Лена прочла и кивнула:

– Да.

– Пойдем спросим.

Они вернулись и прошли в кабинет директора магазина.

– Я видела ваше объявление. Меня зовут Ари, а это моя дочь Лена.

Полное имя миссис Калигарис на самом деле было Ариадна, но так ее называла только собственная мать.

– Мама, – прошипела Лена.

Директор магазина, Элисон Дафферс, внимательно слушала миссис Калигарис.

А та продолжала щебетать, попутно выяснив расписание (с понедельника по субботу с десяти до восемнадцати), размер зарплаты (для начала шесть долларов семьдесят пять центов в час плюс семь процентов комиссионных), перечень документов, необходимых для оформления на работу.

– Отличная работа, правда? – наконец обратилась Ари к дочери.

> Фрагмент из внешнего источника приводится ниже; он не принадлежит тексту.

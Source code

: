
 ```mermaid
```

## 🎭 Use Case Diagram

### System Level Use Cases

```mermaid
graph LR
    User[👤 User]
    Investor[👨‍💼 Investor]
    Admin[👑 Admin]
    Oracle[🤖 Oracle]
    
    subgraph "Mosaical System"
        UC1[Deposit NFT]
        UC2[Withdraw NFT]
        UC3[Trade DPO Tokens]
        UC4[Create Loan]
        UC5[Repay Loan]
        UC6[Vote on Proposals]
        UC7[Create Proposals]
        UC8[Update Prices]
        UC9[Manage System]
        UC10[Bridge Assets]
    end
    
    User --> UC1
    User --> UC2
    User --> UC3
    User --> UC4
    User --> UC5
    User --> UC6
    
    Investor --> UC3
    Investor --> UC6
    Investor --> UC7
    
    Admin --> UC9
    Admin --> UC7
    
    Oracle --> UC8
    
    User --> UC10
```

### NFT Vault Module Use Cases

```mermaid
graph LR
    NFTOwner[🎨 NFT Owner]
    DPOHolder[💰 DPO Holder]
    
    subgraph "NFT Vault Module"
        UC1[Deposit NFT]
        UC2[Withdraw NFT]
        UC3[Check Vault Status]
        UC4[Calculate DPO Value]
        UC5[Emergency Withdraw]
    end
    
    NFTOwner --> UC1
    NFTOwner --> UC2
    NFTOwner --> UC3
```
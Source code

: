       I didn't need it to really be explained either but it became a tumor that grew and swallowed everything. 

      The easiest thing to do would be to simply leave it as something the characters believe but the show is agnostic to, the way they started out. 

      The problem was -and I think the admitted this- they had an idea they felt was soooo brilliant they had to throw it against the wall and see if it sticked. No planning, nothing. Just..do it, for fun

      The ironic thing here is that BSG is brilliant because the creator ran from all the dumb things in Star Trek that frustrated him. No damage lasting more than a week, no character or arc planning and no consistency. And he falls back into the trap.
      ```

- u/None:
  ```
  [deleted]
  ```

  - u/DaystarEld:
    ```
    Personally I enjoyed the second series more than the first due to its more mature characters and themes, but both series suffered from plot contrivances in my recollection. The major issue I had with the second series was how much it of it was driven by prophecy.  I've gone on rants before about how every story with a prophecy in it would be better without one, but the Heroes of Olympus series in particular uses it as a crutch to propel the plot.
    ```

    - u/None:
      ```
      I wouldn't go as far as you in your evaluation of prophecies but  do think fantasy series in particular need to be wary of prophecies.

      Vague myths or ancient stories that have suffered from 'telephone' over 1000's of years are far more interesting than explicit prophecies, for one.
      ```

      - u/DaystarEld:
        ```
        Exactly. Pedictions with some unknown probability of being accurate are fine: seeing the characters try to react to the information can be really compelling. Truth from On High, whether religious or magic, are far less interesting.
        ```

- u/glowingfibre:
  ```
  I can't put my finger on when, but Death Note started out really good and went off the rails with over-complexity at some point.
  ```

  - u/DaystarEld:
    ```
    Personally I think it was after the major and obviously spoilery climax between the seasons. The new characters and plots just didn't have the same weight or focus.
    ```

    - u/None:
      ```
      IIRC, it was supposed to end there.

– Ну… – только и успела произнести Лена.

– Лена, – тут же перебила мама, – подумай о скидках!

– Мама!!!

– Чудесно, – заключила миссис Дафферс. – Мы вас берем.

– Мам, – насмешливо улыбаясь, сказала Лена, когда они подходили к машине.

– Да?

– По‑ моему, на работу взяли тебя.

 

Кармен как раз надевала Волшебные Штаны, чтобы отправиться в первое чудесное путешествие этого лета, когда зазвонил телефон.

– Привет!

Лена. Кармен выключила музыку.

– Привет!

– Знаешь такой магазин – «Базиас»?

– «Базиас»?

– Ну да, на Арлингтонском проспекте.

– А, знаю. Моя мама туда иногда заходит.

– Так вот. Теперь я там буду работать.

– Правда? – спросила Кармен.

– Ну, вообще‑ то, там должна работать моя мама, но я так и быть ее заменю.

Кармен рассмеялась:

– Вот уж не думала, что ты будешь продавать одежду. – Она продолжала изучать себя в зеркале.

– Мне обижаться или это комплимент?

– Думаешь, мне все‑ таки стоит одеть сегодня Штаны? – не отреагировала на вопрос Кармен.

– Конечно, ты в них классно выглядишь. Почему бы и нет?

Кармен встала спиной к зеркалу и посмотрела через плечо. Ее волновал вид сзади.

– А вдруг Портеру не понравится, что они все исписаны?

– Если он не оценит Штаны, он тебе не нужен, – сказала Лена.

– А что, если он начнет меня про них расспрашивать? – спросила Кармен.

– Тогда тебе крупно повезет. Тема для разговора на весь вечер будет обеспечена.

Кармен просто видела, как Лена улыбается. Однажды в восьмом классе Кармен так боялась, что ей будет не о чем говорить по телефону с Гаем Маршаллом, что написала список тем для беседы. Лучше бы она об этом никому не рассказывала.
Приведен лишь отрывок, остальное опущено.